Nessa linha, a primeira das medidas diz respeito a criarem-se ambientes que verdadeiramente possam conduzir à conciliação. Nada obstante a previsão dessa obrigatoriedade, o Código entrou em vigor e nada há de concreto nesse sentido. Isso porque de nada adianta prever a obrigatoriedade de tentar conciliar e não prover os meios para implementar isso. Salvo algumas raras exceções, o Judiciário não conta com núcleos de conciliação. E isso será fundamental. É ingênuo pensar que pessoas em litígio conciliarão ao serem postas numa mesma sala pela simples força mística do Código. É necessário que haja conciliadores capazes de compreender os pontos de litígio de modo a estimular o consenso. O Código vige e nada há neste sentido até agora, criando um vácuo perigoso! Aqui parece que a carência de meios que atinge o Poder Judiciário conduz à possibilidade de várias parcerias, especialmente com as Universidades, entidades da sociedade civil, etc. É urgente que algo seja efetivo criado (e não só uma solução paliativa). Precisa ficar claro é que a conciliação é multifacetada. Conciliar litígios de família é diferente de conciliar litígios societários e assim por diante. Logo, devem haver vários ambientes públicos e também privados para dar conta dessa missão. Pluralidade é fundamental. Para criar um sistema de conciliação capaz de dar conta da diversidade das demandas, é necessário gente disposta a conciliar. É preciso criar um consenso nesse sentido e envolver outras estruturas além do Judiciário. Muito provavelmente, se houver a tentativa de o Judiciário absorver tudo, a conciliação se tornará apenas uma formalidade ociosa, que retardaria a aplicação do Direito. Esse é um risco a ser combatido já, pois uma vez que se crie a percepção que conciliar é perder tempo, terá havido dano irreparável.

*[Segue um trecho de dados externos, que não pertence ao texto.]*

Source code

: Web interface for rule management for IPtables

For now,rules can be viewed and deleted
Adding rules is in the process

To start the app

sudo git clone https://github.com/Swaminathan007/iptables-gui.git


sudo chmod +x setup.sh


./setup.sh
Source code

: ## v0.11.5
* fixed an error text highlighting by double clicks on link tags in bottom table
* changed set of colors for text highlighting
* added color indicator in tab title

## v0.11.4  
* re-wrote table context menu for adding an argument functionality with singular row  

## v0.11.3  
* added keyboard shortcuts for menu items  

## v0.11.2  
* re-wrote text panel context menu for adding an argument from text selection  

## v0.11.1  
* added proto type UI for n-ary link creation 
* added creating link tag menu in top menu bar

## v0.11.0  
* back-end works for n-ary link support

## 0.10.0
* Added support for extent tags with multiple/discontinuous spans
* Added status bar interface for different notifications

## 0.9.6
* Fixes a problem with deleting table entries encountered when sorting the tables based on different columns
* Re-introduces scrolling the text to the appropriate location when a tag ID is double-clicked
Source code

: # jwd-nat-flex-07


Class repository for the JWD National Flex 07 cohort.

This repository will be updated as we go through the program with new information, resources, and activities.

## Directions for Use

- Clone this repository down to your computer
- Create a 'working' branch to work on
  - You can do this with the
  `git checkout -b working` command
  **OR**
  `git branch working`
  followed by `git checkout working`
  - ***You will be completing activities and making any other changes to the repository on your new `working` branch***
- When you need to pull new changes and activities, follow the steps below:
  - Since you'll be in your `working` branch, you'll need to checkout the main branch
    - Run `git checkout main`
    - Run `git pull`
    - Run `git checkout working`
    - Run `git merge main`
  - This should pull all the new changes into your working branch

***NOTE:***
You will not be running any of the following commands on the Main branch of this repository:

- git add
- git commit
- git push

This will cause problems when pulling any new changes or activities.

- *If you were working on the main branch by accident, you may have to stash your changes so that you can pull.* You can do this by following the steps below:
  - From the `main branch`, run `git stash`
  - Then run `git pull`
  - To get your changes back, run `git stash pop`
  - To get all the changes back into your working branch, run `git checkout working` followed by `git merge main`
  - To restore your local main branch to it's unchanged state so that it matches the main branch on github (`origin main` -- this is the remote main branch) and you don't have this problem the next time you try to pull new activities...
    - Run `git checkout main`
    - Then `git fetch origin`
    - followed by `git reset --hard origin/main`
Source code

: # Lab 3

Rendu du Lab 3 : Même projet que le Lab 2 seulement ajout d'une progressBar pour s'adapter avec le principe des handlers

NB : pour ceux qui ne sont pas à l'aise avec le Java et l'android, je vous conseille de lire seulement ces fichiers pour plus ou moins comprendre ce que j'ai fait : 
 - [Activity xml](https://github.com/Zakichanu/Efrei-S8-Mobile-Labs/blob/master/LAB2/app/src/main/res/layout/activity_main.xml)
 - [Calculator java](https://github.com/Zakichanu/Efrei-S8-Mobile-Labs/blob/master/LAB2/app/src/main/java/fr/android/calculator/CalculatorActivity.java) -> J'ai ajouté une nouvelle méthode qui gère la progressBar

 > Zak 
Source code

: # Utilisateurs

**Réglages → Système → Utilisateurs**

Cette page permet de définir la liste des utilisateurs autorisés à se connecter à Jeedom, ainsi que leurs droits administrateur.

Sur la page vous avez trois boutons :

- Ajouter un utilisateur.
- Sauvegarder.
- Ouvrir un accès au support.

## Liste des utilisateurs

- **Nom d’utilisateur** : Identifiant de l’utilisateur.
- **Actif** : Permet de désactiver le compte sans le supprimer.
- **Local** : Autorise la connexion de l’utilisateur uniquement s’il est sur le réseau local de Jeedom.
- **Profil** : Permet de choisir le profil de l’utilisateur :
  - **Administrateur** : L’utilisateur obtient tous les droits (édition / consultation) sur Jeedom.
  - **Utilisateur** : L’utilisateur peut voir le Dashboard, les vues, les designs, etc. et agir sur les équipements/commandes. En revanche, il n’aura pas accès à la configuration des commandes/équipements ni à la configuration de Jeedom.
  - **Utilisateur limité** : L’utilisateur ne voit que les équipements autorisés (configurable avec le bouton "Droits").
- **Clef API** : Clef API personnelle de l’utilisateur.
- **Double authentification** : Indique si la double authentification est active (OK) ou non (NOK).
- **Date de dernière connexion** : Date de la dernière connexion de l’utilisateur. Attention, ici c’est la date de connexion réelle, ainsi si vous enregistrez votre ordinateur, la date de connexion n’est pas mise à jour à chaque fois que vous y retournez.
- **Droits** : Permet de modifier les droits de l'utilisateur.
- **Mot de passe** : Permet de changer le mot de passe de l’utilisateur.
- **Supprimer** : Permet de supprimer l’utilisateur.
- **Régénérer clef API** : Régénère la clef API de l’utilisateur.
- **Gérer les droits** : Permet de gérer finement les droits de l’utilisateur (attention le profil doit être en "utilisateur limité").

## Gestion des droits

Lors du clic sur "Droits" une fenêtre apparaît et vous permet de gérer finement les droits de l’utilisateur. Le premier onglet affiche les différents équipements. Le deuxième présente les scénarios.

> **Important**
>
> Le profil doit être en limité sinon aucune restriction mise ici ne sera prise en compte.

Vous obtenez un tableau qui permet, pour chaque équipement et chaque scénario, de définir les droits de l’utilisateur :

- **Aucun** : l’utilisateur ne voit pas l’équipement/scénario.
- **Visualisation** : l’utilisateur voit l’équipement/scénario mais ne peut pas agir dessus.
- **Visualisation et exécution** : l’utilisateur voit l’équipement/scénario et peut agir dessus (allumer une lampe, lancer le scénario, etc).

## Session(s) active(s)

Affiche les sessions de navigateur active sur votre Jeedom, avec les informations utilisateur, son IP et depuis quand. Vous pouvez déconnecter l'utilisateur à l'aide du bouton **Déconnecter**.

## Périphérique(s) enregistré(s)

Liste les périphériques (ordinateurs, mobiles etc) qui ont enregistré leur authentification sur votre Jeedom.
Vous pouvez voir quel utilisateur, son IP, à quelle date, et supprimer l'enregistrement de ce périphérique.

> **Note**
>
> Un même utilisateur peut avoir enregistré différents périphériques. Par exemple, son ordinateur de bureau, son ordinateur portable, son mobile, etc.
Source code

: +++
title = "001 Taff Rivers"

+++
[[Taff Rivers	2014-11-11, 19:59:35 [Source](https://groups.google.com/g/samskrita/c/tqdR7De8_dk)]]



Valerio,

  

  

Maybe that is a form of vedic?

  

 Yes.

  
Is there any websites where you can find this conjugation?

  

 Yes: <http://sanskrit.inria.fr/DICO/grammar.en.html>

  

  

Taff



A outra medida é modificar a própria cultura dos advogados. Goste-se ou não, o advogado é o resultado da cultura do litígio. Ela é ensinada nos bancos da Universidade. Toda vez que escuto falar em “paridade de armas” (expressão comum para os processualistas) o que me vem à mente é o duelo de morte, em que devemos matar para não morrer. O litígio é familiar e o advogado consegue analisá-lo de modo estratégico. Tem aquela familiaridade que alimenta o vício. Mais ainda. Negociar muitas vezes é uma habilidade que os advogados não detêm. Chegou a hora de se investir em alterar esse cenário. Os advogados precisam enxergar que a composição do litígio é o modo mais rápido de efetivar o direito do seu clientes. E, a partir daí, buscar reciclar o seu arsenal de atuação. Há aqui, todavia, uma grande vantagem: o advogado está habituado a se reciclar, quando menos no que se refere às normas com que atua. Não faz muito que passamos pela mudança do Código Civil ou pela difusão do processo eletrônico. O desafio agora é diferente, mas pode ser vencido se houver uma mudança de mentalidade. Precisamos nos reciclar e apreender a negociar, conciliar, mediar, deixando o Judiciário como último (mas último mesmo) recurso. Do contrário, nos tornaremos obsoletos como impressoras matriciais. Aqui novamente surgem novas oportunidades para os que se atualizarem. Em breve veremos a figura do advogado especialista não só em conciliação, mas conciliação no âmbito dos litígios de família, consumidor, etc.
Enfim, o novo Código é uma realidade. É preciso enfrentá-lo de frente, beber da sua essência e tentar vivificá-lo. Não há lugar para o saudosismo idílico. Mais do que isso. Não há dúvidas de que o processo precisa mudar, pois a Justiça precisa mudar. O Código é apenas um catalisador da mudança. Para que de fato as coisas mudem é necessário dar incentivos para tal, de modo a transformar a cultura que estimula o litígio. Quem não se aperceber disso corre o risco de ser atropelado pelos fatos.
*Bernardo Strobel Guimarães é advogado, doutor em Direito pela USP e professor da PUCPR.